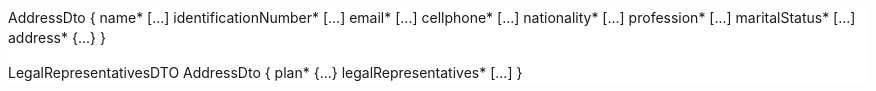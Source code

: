 AddressDto
{
name*
[...]
identificationNumber*
[...]
email*
[...]
cellphone*
[...]
nationality*
[...]
profession*
[...]
maritalStatus*
[...]
address*
{...}
}

LegalRepresentativesDTO
AddressDto
{
plan*
{...}
legalRepresentatives*
[...]
}

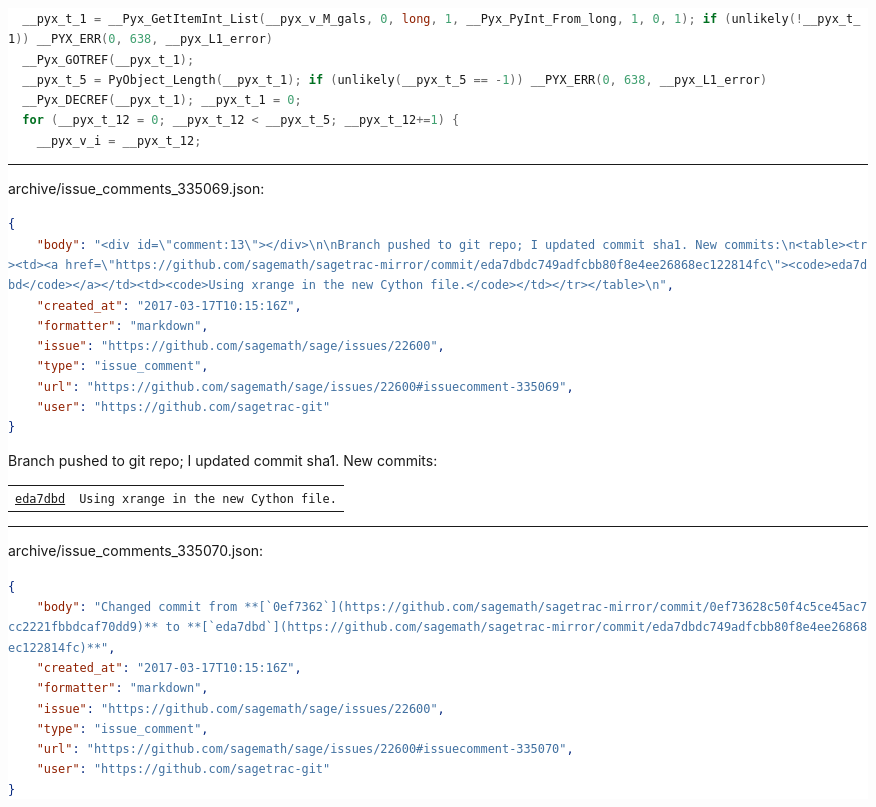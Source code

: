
 ```C
  __pyx_t_1 = __Pyx_GetItemInt_List(__pyx_v_M_gals, 0, long, 1, __Pyx_PyInt_From_long, 1, 0, 1); if (unlikely(!__pyx_t_1)) __PYX_ERR(0, 638, __pyx_L1_error)
  __Pyx_GOTREF(__pyx_t_1);
  __pyx_t_5 = PyObject_Length(__pyx_t_1); if (unlikely(__pyx_t_5 == -1)) __PYX_ERR(0, 638, __pyx_L1_error)
  __Pyx_DECREF(__pyx_t_1); __pyx_t_1 = 0;
  for (__pyx_t_12 = 0; __pyx_t_12 < __pyx_t_5; __pyx_t_12+=1) {
    __pyx_v_i = __pyx_t_12;
```



---

archive/issue_comments_335069.json:
```json
{
    "body": "<div id=\"comment:13\"></div>\n\nBranch pushed to git repo; I updated commit sha1. New commits:\n<table><tr><td><a href=\"https://github.com/sagemath/sagetrac-mirror/commit/eda7dbdc749adfcbb80f8e4ee26868ec122814fc\"><code>eda7dbd</code></a></td><td><code>Using xrange in the new Cython file.</code></td></tr></table>\n",
    "created_at": "2017-03-17T10:15:16Z",
    "formatter": "markdown",
    "issue": "https://github.com/sagemath/sage/issues/22600",
    "type": "issue_comment",
    "url": "https://github.com/sagemath/sage/issues/22600#issuecomment-335069",
    "user": "https://github.com/sagetrac-git"
}
```

<div id="comment:13"></div>

Branch pushed to git repo; I updated commit sha1. New commits:
<table><tr><td><a href="https://github.com/sagemath/sagetrac-mirror/commit/eda7dbdc749adfcbb80f8e4ee26868ec122814fc"><code>eda7dbd</code></a></td><td><code>Using xrange in the new Cython file.</code></td></tr></table>




---

archive/issue_comments_335070.json:
```json
{
    "body": "Changed commit from **[`0ef7362`](https://github.com/sagemath/sagetrac-mirror/commit/0ef73628c50f4c5ce45ac7cc2221fbbdcaf70dd9)** to **[`eda7dbd`](https://github.com/sagemath/sagetrac-mirror/commit/eda7dbdc749adfcbb80f8e4ee26868ec122814fc)**",
    "created_at": "2017-03-17T10:15:16Z",
    "formatter": "markdown",
    "issue": "https://github.com/sagemath/sage/issues/22600",
    "type": "issue_comment",
    "url": "https://github.com/sagemath/sage/issues/22600#issuecomment-335070",
    "user": "https://github.com/sagetrac-git"
}
```
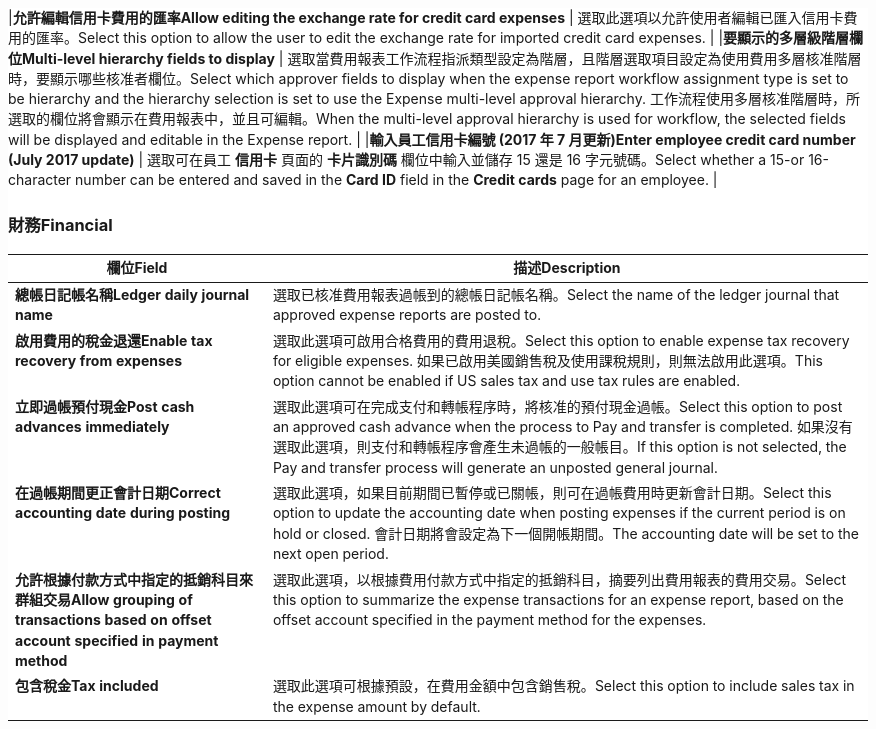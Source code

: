 |<span data-ttu-id="7f610-125">**允許編輯信用卡費用的匯率**</span><span class="sxs-lookup"><span data-stu-id="7f610-125">**Allow editing the exchange rate for credit card expenses**</span></span> | <span data-ttu-id="7f610-126">選取此選項以允許使用者編輯已匯入信用卡費用的匯率。</span><span class="sxs-lookup"><span data-stu-id="7f610-126">Select this option to allow the user to edit the exchange rate for imported credit card expenses.</span></span>                                                                        |
|<span data-ttu-id="7f610-127">**要顯示的多層級階層欄位**</span><span class="sxs-lookup"><span data-stu-id="7f610-127">**Multi-level hierarchy fields to display**</span></span>                  | <span data-ttu-id="7f610-128">選取當費用報表工作流程指派類型設定為階層，且階層選取項目設定為使用費用多層核准階層時，要顯示哪些核准者欄位。</span><span class="sxs-lookup"><span data-stu-id="7f610-128">Select which approver fields to display when the expense report workflow assignment type is set to be hierarchy and the hierarchy selection is set to use the Expense multi-level approval hierarchy.</span></span> <span data-ttu-id="7f610-129">工作流程使用多層核准階層時，所選取的欄位將會顯示在費用報表中，並且可編輯。</span><span class="sxs-lookup"><span data-stu-id="7f610-129">When the multi-level approval hierarchy is used for workflow, the selected fields will be displayed and editable in the Expense report.</span></span> |
|<span data-ttu-id="7f610-130">**輸入員工信用卡編號 (2017 年 7 月更新)**</span><span class="sxs-lookup"><span data-stu-id="7f610-130">**Enter employee credit card number (July 2017 update)**</span></span>     | <span data-ttu-id="7f610-131">選取可在員工 **信用卡** 頁面的 **卡片識別碼** 欄位中輸入並儲存 15 還是 16 字元號碼。</span><span class="sxs-lookup"><span data-stu-id="7f610-131">Select whether a 15-or 16-character number can be entered and saved in the **Card ID** field in the **Credit cards** page for an employee.</span></span>                                                                          |

### <a name="financial"></a><span data-ttu-id="7f610-132">財務</span><span class="sxs-lookup"><span data-stu-id="7f610-132">Financial</span></span>

| <span data-ttu-id="7f610-133">**欄位**</span><span class="sxs-lookup"><span data-stu-id="7f610-133">**Field**</span></span>                                                            | <span data-ttu-id="7f610-134">**描述**</span><span class="sxs-lookup"><span data-stu-id="7f610-134">**Description**</span></span>     |
|----------------------------------------------------------------------|------------------------------------|
|<span data-ttu-id="7f610-135">**總帳日記帳名稱**</span><span class="sxs-lookup"><span data-stu-id="7f610-135">**Ledger daily journal name**</span></span>                                         | <span data-ttu-id="7f610-136">選取已核准費用報表過帳到的總帳日記帳名稱。</span><span class="sxs-lookup"><span data-stu-id="7f610-136">Select the name of the ledger journal that approved expense reports are posted to.</span></span>            |
|<span data-ttu-id="7f610-137">**啟用費用的稅金退還**</span><span class="sxs-lookup"><span data-stu-id="7f610-137">**Enable tax recovery from expenses**</span></span>                                  | <span data-ttu-id="7f610-138">選取此選項可啟用合格費用的費用退稅。</span><span class="sxs-lookup"><span data-stu-id="7f610-138">Select this option to enable expense tax recovery for eligible expenses.</span></span> <span data-ttu-id="7f610-139">如果已啟用美國銷售稅及使用課稅規則，則無法啟用此選項。</span><span class="sxs-lookup"><span data-stu-id="7f610-139">This option cannot be enabled if US sales tax and use tax rules are enabled.</span></span>      |
|<span data-ttu-id="7f610-140">**立即過帳預付現金**</span><span class="sxs-lookup"><span data-stu-id="7f610-140">**Post cash advances immediately**</span></span>                                     | <span data-ttu-id="7f610-141">選取此選項可在完成支付和轉帳程序時，將核准的預付現金過帳。</span><span class="sxs-lookup"><span data-stu-id="7f610-141">Select this option to post an approved cash advance when the process to Pay and transfer is completed.</span></span> <span data-ttu-id="7f610-142">如果沒有選取此選項，則支付和轉帳程序會產生未過帳的一般帳目。</span><span class="sxs-lookup"><span data-stu-id="7f610-142">If this option is not selected, the Pay and transfer process will generate an unposted general journal.</span></span> |
|<span data-ttu-id="7f610-143">**在過帳期間更正會計日期**</span><span class="sxs-lookup"><span data-stu-id="7f610-143">**Correct accounting date during posting**</span></span>                             | <span data-ttu-id="7f610-144">選取此選項，如果目前期間已暫停或已關帳，則可在過帳費用時更新會計日期。</span><span class="sxs-lookup"><span data-stu-id="7f610-144">Select this option to update the accounting date when posting expenses if the current period is on hold or closed.</span></span> <span data-ttu-id="7f610-145">會計日期將會設定為下一個開帳期間。</span><span class="sxs-lookup"><span data-stu-id="7f610-145">The accounting date will be set to the next open period.</span></span>   |
|<span data-ttu-id="7f610-146">**允許根據付款方式中指定的抵銷科目來群組交易**</span><span class="sxs-lookup"><span data-stu-id="7f610-146">**Allow grouping of transactions based on offset account specified in payment method**</span></span>      | <span data-ttu-id="7f610-147">選取此選項，以根據費用付款方式中指定的抵銷科目，摘要列出費用報表的費用交易。</span><span class="sxs-lookup"><span data-stu-id="7f610-147">Select this option to summarize the expense transactions for an expense report, based on the offset account specified in the payment method for the expenses.</span></span>   
|<span data-ttu-id="7f610-148">**包含稅金**</span><span class="sxs-lookup"><span data-stu-id="7f610-148">**Tax included**</span></span>                                                   | <span data-ttu-id="7f610-149">選取此選項可根據預設，在費用金額中包含銷售稅。</span><span class="sxs-lookup"><span data-stu-id="7f610-149">Select this option to include sales tax in the expense amount by default.</span></span>             |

════

◆ Activity: Show the lines where the word "pushed" appears in the entries.

◆ Exercise response:
    "body": "<div id=\"comment:13\"></div>\n\nBranch pushed to git repo; I updated commit sha1. New commits:\n<table><tr><td><a href=\"https://github.com/sagemath/sagetrac-mirror/commit/eda7dbdc749adfcbb80f8e4ee26868ec122814fc\"><code>eda7dbd</code></a></td><td><code>Using xrange in the new Cython file.</code></td></tr></table>\n",
Branch pushed to git repo; I updated commit sha1. New commits:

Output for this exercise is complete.